▶ [Instructions for the task]: Only some lines are wanted. Transcribe, exactly, the lines below from the line with "the base language from" up to and including the line with "machine is in".

Collected data:
——————————

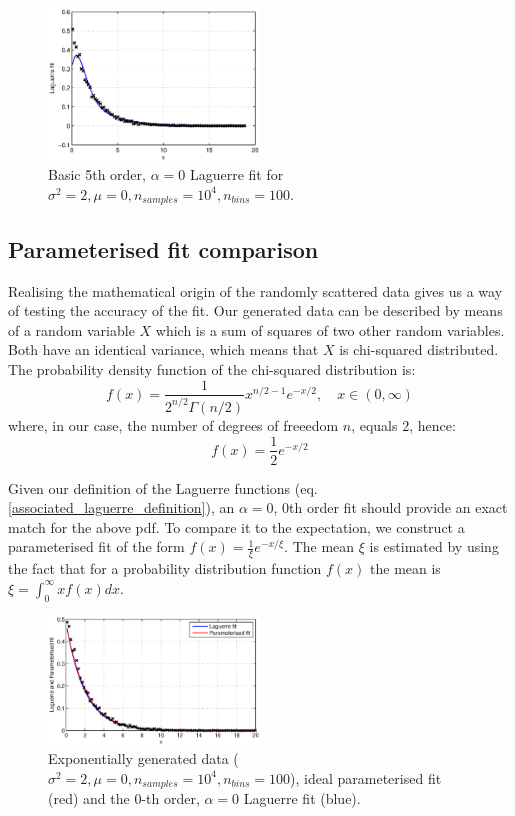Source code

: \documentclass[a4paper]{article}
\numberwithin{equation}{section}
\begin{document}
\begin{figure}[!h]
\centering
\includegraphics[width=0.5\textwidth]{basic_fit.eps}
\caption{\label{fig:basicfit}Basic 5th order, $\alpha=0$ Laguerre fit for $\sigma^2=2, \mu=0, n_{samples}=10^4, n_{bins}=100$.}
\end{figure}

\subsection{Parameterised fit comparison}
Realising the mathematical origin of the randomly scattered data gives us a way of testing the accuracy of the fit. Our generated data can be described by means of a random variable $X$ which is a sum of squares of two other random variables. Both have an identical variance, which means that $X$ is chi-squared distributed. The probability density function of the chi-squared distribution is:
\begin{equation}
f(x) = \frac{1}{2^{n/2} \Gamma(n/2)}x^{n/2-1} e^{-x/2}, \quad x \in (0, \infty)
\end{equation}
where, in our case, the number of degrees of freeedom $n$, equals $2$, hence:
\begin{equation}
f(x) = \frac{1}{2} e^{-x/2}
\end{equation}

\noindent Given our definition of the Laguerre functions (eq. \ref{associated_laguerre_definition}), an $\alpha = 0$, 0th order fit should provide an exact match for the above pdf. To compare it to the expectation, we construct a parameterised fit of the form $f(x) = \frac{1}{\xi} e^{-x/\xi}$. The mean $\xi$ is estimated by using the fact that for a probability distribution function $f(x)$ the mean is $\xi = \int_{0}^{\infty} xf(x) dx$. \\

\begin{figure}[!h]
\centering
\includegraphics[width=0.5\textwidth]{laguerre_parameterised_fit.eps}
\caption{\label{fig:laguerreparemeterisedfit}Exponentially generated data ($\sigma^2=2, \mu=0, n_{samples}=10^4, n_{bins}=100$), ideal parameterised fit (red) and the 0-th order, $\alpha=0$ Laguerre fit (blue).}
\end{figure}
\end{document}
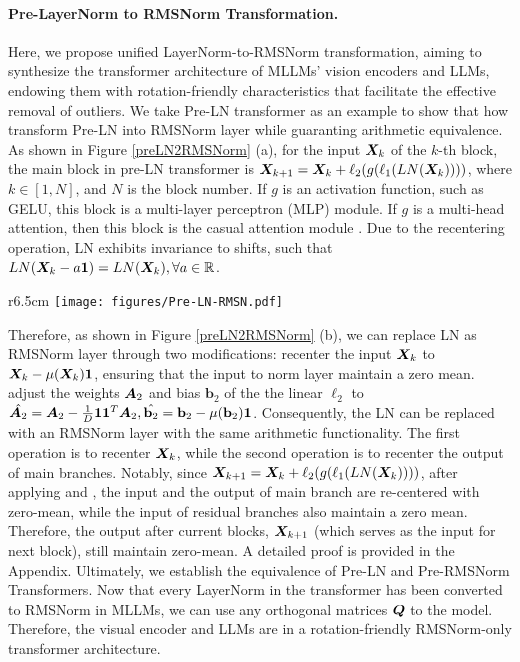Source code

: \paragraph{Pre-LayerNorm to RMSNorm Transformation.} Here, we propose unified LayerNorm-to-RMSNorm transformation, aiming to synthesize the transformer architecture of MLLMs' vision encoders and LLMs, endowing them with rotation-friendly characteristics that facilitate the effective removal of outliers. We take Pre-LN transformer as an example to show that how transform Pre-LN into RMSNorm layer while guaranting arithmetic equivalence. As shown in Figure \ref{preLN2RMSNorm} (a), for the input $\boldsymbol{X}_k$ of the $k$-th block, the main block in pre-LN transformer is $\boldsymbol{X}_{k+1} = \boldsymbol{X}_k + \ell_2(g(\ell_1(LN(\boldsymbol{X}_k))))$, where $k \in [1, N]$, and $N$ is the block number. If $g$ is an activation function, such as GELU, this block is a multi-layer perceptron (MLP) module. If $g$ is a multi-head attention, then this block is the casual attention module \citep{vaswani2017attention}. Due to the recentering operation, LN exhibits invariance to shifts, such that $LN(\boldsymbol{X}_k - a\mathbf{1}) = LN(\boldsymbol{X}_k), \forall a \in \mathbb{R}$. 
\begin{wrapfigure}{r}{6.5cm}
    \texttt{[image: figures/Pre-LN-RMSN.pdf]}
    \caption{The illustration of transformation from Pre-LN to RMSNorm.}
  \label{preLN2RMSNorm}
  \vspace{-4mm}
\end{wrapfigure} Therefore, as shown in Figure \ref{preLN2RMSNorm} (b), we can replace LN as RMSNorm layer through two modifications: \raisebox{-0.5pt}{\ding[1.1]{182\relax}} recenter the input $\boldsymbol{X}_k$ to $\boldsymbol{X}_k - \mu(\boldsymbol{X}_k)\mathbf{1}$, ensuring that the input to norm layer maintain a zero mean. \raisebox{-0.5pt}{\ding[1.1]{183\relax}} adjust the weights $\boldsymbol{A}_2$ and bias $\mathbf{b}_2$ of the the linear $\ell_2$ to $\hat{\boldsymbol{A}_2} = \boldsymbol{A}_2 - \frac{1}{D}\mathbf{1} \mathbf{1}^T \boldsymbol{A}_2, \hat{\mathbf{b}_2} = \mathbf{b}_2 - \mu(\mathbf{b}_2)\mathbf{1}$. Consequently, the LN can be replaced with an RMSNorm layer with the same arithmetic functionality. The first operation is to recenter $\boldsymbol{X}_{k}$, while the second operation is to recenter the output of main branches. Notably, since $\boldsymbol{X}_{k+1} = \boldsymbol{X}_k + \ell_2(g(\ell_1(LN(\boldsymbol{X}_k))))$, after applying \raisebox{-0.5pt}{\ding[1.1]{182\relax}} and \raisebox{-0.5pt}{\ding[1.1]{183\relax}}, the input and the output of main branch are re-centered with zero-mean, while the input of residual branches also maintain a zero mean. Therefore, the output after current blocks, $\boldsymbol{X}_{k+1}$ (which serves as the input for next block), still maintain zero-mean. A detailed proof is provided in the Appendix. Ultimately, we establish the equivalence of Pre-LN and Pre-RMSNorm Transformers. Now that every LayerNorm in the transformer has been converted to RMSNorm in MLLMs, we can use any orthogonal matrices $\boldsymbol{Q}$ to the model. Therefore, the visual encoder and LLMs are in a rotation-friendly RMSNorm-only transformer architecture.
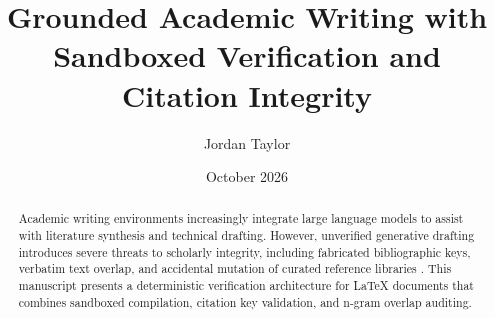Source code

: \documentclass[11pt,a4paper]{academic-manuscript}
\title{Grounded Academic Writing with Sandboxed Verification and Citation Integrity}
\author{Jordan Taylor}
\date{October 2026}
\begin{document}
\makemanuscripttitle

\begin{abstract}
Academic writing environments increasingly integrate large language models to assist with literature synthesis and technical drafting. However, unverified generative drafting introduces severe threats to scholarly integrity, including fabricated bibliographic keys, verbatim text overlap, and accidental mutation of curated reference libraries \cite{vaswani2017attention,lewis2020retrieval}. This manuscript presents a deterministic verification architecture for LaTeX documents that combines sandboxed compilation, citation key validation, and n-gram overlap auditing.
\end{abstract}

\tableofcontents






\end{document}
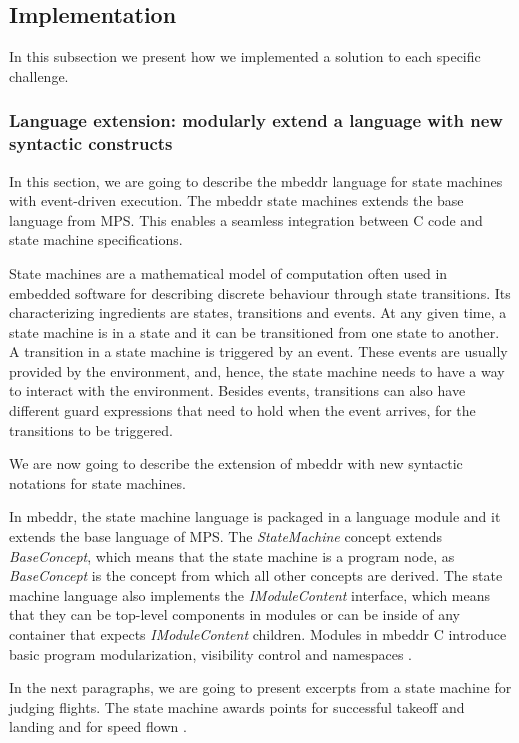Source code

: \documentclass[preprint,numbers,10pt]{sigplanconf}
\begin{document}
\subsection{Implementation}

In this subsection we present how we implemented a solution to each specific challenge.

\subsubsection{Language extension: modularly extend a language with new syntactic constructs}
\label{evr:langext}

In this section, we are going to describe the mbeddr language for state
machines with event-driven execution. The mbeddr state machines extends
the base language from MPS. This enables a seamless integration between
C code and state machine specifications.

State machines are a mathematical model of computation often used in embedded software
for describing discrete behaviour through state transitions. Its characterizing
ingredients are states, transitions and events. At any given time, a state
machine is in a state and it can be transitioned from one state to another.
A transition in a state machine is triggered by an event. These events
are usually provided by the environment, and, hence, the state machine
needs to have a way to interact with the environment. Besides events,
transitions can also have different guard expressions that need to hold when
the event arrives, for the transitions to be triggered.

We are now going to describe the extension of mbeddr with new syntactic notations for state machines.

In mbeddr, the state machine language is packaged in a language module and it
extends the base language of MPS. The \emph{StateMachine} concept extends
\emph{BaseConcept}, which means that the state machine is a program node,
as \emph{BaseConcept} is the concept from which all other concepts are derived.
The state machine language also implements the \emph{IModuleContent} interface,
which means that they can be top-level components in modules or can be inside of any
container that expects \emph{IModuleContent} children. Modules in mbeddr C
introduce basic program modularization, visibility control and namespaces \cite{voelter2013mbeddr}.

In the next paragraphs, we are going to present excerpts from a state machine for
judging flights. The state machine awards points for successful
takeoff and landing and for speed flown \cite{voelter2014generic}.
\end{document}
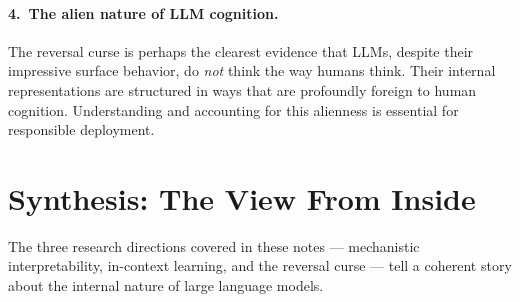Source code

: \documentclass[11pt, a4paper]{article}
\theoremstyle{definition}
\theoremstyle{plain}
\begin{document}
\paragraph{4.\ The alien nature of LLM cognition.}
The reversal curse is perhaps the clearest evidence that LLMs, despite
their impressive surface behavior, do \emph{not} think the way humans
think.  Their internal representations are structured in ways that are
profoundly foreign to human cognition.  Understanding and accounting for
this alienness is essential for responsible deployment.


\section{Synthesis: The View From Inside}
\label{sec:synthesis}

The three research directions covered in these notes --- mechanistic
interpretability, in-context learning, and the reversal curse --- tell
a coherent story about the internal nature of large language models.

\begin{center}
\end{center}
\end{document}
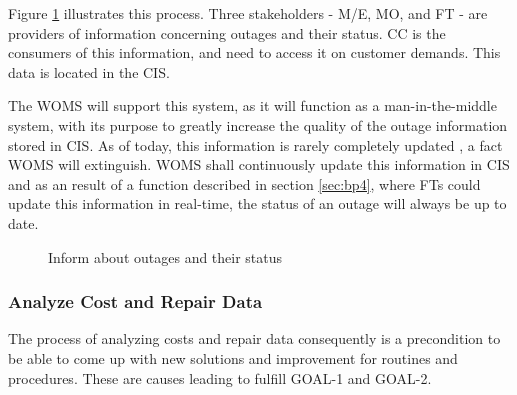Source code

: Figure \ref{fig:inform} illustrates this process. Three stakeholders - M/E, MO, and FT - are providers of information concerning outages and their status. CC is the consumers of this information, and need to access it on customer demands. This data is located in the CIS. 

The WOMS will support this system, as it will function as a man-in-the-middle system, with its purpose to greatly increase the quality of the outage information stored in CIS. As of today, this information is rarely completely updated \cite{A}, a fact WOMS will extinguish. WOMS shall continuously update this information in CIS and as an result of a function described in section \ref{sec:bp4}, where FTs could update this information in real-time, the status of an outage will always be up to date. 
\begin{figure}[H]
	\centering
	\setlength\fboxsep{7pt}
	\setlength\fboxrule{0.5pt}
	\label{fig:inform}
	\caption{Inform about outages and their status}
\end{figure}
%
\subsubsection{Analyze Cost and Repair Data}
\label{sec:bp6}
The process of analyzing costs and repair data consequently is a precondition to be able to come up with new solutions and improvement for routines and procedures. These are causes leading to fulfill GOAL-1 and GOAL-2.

——————————

▶ [Finished exercise]:
the base language from MPS. This enables a seamless integration between
C code and state machine specifications.

State machines are a mathematical model of computation often used in embedded software
for describing discrete behaviour through state transitions. Its characterizing
ingredients are states, transitions and events. At any given time, a state
machine is in a state and it can be transitioned from one state to another.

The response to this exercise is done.